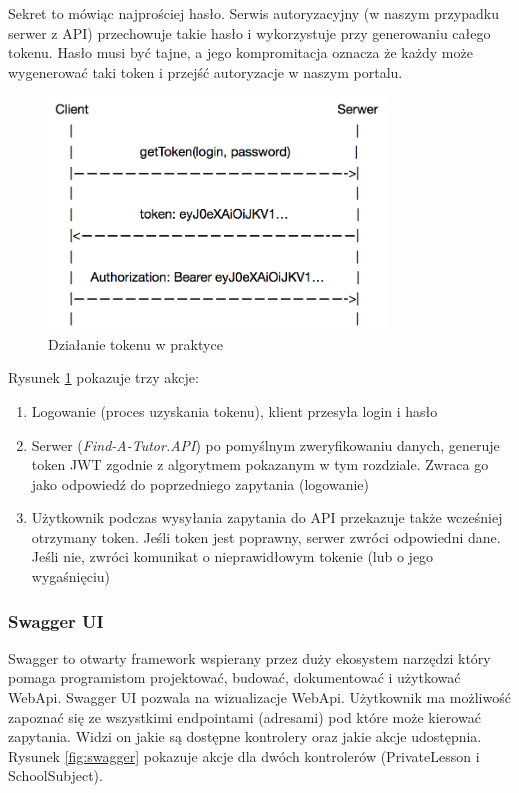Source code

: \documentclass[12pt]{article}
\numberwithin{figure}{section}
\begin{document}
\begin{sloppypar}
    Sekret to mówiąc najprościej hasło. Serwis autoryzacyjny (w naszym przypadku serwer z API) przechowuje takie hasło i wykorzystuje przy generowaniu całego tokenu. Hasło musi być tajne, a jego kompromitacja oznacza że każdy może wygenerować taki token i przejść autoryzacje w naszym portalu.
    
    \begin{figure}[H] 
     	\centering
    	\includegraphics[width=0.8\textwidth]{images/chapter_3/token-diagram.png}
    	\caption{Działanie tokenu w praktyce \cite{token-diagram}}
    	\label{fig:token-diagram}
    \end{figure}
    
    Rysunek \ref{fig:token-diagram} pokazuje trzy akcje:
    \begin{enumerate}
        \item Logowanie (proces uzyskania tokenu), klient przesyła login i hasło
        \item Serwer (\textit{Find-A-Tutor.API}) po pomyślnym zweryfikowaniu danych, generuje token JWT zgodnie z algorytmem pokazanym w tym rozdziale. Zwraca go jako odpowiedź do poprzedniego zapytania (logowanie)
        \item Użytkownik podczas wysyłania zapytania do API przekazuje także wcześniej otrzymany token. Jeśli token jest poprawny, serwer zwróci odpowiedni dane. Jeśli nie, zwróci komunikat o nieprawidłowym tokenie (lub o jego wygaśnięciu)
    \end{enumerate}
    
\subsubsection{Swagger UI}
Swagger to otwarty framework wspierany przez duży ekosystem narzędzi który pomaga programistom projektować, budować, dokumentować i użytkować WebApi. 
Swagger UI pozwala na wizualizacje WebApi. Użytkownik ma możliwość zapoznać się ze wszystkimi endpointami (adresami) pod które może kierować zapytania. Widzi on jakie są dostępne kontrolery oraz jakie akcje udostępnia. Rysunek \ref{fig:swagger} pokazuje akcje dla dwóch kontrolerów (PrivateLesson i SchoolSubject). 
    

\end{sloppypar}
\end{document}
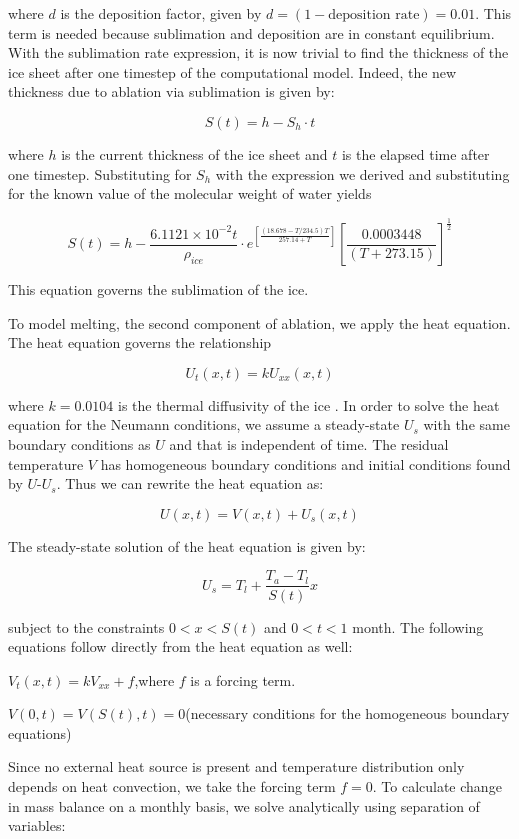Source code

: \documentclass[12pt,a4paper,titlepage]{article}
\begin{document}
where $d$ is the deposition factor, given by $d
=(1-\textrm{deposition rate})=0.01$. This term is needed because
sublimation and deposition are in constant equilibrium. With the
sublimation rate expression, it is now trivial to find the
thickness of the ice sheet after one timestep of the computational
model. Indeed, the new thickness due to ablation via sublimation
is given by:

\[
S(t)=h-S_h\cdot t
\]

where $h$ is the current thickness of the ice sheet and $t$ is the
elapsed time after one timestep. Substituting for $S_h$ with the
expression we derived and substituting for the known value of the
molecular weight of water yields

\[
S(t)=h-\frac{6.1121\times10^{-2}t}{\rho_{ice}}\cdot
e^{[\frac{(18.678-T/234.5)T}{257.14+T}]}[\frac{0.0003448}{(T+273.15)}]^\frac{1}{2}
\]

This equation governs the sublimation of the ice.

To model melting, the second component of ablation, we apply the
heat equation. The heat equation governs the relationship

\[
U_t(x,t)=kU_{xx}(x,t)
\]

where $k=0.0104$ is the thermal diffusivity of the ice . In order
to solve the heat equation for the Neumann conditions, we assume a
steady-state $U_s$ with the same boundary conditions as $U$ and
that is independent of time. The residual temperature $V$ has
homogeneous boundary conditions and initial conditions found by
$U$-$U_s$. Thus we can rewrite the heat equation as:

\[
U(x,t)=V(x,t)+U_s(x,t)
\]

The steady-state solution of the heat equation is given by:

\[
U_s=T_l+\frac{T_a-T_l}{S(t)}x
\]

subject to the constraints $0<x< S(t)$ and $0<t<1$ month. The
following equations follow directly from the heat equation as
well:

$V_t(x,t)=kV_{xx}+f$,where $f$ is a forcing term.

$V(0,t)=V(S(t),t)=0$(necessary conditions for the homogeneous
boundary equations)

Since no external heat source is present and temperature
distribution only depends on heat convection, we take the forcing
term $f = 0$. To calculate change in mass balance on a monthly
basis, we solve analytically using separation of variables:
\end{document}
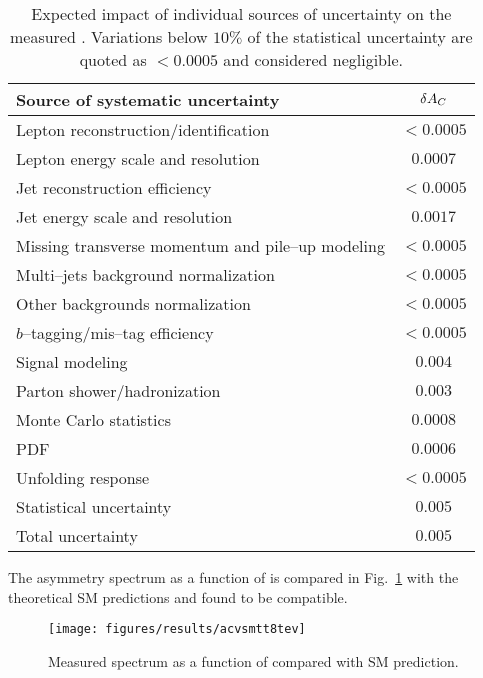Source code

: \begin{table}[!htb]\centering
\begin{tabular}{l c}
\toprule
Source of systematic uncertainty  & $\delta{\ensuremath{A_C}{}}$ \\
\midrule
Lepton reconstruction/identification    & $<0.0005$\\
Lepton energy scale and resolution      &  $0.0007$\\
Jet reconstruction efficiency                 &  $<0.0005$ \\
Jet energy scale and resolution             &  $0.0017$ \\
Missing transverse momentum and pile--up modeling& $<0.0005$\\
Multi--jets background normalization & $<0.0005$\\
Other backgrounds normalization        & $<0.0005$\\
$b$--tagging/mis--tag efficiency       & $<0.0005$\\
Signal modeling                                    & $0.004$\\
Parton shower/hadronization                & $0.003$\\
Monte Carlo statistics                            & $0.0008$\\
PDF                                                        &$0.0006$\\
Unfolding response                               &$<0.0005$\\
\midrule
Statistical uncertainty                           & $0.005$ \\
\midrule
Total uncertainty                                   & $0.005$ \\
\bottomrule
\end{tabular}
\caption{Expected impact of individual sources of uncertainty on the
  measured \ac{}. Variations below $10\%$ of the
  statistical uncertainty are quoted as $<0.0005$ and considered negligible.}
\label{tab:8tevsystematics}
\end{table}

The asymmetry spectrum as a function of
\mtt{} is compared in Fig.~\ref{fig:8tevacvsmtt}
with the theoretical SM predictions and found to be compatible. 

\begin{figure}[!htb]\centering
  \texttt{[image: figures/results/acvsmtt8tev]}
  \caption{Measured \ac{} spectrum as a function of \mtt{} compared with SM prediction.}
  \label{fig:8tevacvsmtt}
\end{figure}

○ ○ ○ ○ ○

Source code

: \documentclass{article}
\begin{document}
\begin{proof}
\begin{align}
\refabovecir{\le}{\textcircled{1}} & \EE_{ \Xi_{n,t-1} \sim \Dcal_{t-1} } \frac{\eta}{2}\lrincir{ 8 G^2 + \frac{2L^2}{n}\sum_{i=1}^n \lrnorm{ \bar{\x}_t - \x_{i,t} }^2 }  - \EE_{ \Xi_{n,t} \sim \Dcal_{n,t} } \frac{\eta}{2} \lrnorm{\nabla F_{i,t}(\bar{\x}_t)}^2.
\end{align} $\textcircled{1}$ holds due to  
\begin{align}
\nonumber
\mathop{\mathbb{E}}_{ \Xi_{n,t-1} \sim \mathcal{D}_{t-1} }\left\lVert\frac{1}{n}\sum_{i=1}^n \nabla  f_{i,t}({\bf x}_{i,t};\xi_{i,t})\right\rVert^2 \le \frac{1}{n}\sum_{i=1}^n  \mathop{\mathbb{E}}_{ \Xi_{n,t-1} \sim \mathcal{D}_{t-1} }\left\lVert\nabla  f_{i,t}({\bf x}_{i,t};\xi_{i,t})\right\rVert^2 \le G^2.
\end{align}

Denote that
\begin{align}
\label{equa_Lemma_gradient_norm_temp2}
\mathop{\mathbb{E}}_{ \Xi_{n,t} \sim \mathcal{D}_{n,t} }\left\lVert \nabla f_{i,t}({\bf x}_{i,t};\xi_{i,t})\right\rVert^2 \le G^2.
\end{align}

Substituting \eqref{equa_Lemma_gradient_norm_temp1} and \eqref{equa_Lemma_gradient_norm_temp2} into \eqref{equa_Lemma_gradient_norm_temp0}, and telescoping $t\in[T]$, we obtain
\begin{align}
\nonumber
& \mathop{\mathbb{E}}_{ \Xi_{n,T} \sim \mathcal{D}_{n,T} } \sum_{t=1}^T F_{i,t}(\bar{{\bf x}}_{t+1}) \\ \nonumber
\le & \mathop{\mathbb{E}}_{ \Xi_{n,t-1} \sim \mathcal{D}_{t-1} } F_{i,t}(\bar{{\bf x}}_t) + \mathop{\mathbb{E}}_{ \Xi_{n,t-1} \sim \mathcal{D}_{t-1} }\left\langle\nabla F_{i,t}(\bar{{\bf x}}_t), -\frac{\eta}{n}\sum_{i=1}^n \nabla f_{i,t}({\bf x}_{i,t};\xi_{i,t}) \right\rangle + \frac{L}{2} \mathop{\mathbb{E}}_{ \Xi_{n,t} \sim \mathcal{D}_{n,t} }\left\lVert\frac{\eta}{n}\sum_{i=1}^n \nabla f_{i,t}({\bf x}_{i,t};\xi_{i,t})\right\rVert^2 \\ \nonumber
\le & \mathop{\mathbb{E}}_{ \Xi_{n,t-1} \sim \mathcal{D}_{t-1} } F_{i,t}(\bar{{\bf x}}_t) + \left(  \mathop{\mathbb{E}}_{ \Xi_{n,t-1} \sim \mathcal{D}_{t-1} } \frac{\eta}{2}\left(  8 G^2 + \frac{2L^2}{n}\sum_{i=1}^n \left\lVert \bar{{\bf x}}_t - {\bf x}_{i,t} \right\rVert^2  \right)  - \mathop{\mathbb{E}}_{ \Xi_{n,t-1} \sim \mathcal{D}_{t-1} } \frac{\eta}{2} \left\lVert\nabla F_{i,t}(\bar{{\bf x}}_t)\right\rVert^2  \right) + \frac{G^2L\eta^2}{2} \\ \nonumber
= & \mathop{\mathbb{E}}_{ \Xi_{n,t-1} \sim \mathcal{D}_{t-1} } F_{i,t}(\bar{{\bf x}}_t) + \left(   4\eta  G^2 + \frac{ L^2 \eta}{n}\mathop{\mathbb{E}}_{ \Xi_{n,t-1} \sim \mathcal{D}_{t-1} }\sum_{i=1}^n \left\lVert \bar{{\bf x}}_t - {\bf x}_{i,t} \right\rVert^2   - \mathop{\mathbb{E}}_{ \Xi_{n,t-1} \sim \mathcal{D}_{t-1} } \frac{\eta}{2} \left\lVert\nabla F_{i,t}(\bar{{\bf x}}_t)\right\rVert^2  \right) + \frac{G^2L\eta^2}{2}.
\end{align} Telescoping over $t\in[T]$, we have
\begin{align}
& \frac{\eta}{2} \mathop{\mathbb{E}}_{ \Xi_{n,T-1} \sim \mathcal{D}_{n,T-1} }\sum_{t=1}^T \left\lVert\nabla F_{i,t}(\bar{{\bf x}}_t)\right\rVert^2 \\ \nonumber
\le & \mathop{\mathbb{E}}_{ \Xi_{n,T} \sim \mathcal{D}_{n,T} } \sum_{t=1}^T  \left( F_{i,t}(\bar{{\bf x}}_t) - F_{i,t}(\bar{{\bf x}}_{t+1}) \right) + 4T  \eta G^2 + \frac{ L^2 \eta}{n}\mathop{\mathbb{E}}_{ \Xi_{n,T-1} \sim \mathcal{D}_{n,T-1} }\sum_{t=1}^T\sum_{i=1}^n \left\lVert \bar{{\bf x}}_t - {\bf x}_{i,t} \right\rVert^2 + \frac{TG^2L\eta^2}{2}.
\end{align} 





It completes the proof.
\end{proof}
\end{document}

○ ○ ○ ○ ○

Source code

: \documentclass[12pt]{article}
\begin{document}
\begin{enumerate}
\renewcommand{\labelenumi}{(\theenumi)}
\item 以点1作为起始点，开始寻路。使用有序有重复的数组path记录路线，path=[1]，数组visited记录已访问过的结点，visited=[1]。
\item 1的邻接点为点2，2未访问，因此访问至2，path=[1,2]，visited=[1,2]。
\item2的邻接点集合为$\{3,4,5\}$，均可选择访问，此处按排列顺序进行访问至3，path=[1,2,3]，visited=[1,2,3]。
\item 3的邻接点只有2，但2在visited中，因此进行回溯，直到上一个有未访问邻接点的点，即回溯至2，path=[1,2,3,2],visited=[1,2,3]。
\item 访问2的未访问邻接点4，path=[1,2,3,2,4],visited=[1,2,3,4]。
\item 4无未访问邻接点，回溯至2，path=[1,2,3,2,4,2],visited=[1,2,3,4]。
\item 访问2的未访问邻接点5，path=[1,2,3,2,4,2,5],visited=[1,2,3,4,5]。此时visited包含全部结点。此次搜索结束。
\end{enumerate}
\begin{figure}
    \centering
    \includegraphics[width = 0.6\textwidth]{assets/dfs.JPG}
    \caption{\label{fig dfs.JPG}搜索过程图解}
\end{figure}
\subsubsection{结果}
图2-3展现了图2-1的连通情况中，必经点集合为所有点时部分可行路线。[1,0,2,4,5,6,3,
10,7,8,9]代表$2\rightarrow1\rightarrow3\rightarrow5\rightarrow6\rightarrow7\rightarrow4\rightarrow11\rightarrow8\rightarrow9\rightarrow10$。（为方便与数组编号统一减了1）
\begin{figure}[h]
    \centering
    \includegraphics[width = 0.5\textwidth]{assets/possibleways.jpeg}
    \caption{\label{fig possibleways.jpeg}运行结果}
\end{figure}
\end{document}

○ ○ ○ ○ ○

**Exercise:** Determine how many lines in the listing above hold the word "enumerate", and reply with that number only.

**The completed task:** 4